The Brutal Truth Behind the AI Stock Boom: “Profit Per Employee” Is Replacing “High Employment”

The Brutal Truth Behind the AI Stock Boom: "Profit Per Employee" Is Replacing "High Employment"
Published on: Sep 9, 2025

Recent employment data fell far short of expectations, sparking fears of an economic recession, yet corporate profits have hit record highs. Behind this contradictory phenomenon, artificial intelligence (AI) technology is severing the long-established link between the job market and corporate profits.

The August nonfarm payroll report showed the U.S. added just 22,000 jobs that month, significantly below economists’ expectations of 75,000. More worryingly, the annual job growth figure through March was revised down by 911,000, meaning more than half of the jobs previously believed to have been created were overestimated. After revisions, the average monthly job growth plummeted from 147,000 to just 70,000.

Hiring has nearly stalled, the unemployment rate has climbed to a four-year high, wage growth has cooled, and previous months’ job data was revised downward. This is the worst jobs report since the pandemic, and these indicators typically signal an impending economic recession.

Yet, in stark contrast, corporate earnings performance has been remarkable, providing the main thrust for the summer stock market rally. Data shows that the average corporate earnings surprise in the second quarter was 8.8%, the highest in 39 years. Among S&P 500 Index companies, 92% reported an average profit growth of 10.6% in Q2.

This deviation from traditional economic patterns stems from AI innovation. A June report from research firm Chmura pointed out: Since the launch of ChatGPT, the impact of generative AI on the labor market is directly visible in hiring demand. From October 2022 to now, job postings have declined by 25%, while the S&P 500 Index has risen by 53%. Over the same period, the Information Technology sector soared by over 100%, while job postings for computer occupations plummeted by 53%.

AI is rewriting the economic rules: Companies are using AI applications to streamline their workforce while maintaining high productivity, thereby achieving profit growth and rising stock prices. This transformation is still in its early stages.
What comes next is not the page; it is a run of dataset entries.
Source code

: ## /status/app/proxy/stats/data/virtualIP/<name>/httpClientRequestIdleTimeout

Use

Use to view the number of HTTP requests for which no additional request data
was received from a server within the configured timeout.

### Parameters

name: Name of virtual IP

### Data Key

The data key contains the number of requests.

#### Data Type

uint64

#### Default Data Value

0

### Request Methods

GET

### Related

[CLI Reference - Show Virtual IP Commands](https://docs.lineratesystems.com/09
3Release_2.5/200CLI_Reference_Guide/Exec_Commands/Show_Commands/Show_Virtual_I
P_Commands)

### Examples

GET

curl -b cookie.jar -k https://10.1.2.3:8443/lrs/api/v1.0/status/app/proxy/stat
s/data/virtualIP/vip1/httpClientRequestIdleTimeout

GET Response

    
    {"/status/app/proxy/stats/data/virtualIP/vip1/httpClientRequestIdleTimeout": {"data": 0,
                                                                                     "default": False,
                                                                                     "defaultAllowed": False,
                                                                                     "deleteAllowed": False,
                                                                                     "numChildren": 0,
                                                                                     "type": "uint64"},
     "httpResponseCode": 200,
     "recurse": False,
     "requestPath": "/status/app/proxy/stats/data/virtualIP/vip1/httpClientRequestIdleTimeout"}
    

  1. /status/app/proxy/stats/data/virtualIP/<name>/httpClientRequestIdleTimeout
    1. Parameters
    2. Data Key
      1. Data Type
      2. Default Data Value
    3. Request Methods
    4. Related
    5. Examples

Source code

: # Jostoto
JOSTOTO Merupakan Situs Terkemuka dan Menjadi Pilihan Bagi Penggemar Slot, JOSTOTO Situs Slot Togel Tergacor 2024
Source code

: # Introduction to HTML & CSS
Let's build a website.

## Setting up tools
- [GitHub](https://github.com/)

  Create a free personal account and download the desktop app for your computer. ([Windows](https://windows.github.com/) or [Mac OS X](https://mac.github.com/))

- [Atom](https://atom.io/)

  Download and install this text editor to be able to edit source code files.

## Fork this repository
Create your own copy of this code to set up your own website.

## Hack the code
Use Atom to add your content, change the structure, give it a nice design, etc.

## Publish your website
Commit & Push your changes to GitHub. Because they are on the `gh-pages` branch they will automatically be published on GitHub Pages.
A blog post from the New York Fed noted that as AI integration deepens, firms anticipate more significant layoffs and scaled-back hiring.

Taking Goldman Sachs as an example: Work that previously required six bankers two full weeks to draft an IPO prospectus can now be 95% completed by AI in minutes. This foreshadows a substantial reduction in future labor demand in the financial industry.

The current market presents a “tale of two economies”: on one side is the innovative, dynamic AI economy, and on the other is the traditional economy under pressure. Data shows that the “Magnificent Seven” stocks achieved profit growth of 26% last quarter, while the other 493 companies in the S&P 500 grew by just 2%.

For investors, the key question is how to capitalize on AI investment opportunities. Suggestions include focusing on the upcoming “Economic Singularity” by investing in leading AI companies set to benefit directly, or concentrating on the humanoid robotics field, particularly opportunities related to Tesla’s Optimus robot.

Morgan Stanley estimates that AI could add up to $16 trillion in value to the S&P 500 over time. As AI helps companies generate more output with fewer workers, the “profit per employee” metric will become a key indicator for measuring the effectiveness of AI implementation. Although an AI bubble risk may eventually materialize, analysts believe the AI boom is likely to continue for at least the next 12 months.

In this era of reshaping traditional economic relationships, investors need to recognize that the historical correlation between the job market and stock market health is weakening. Positioning in leading AI companies might be the key to gaining growth in the new economic environment.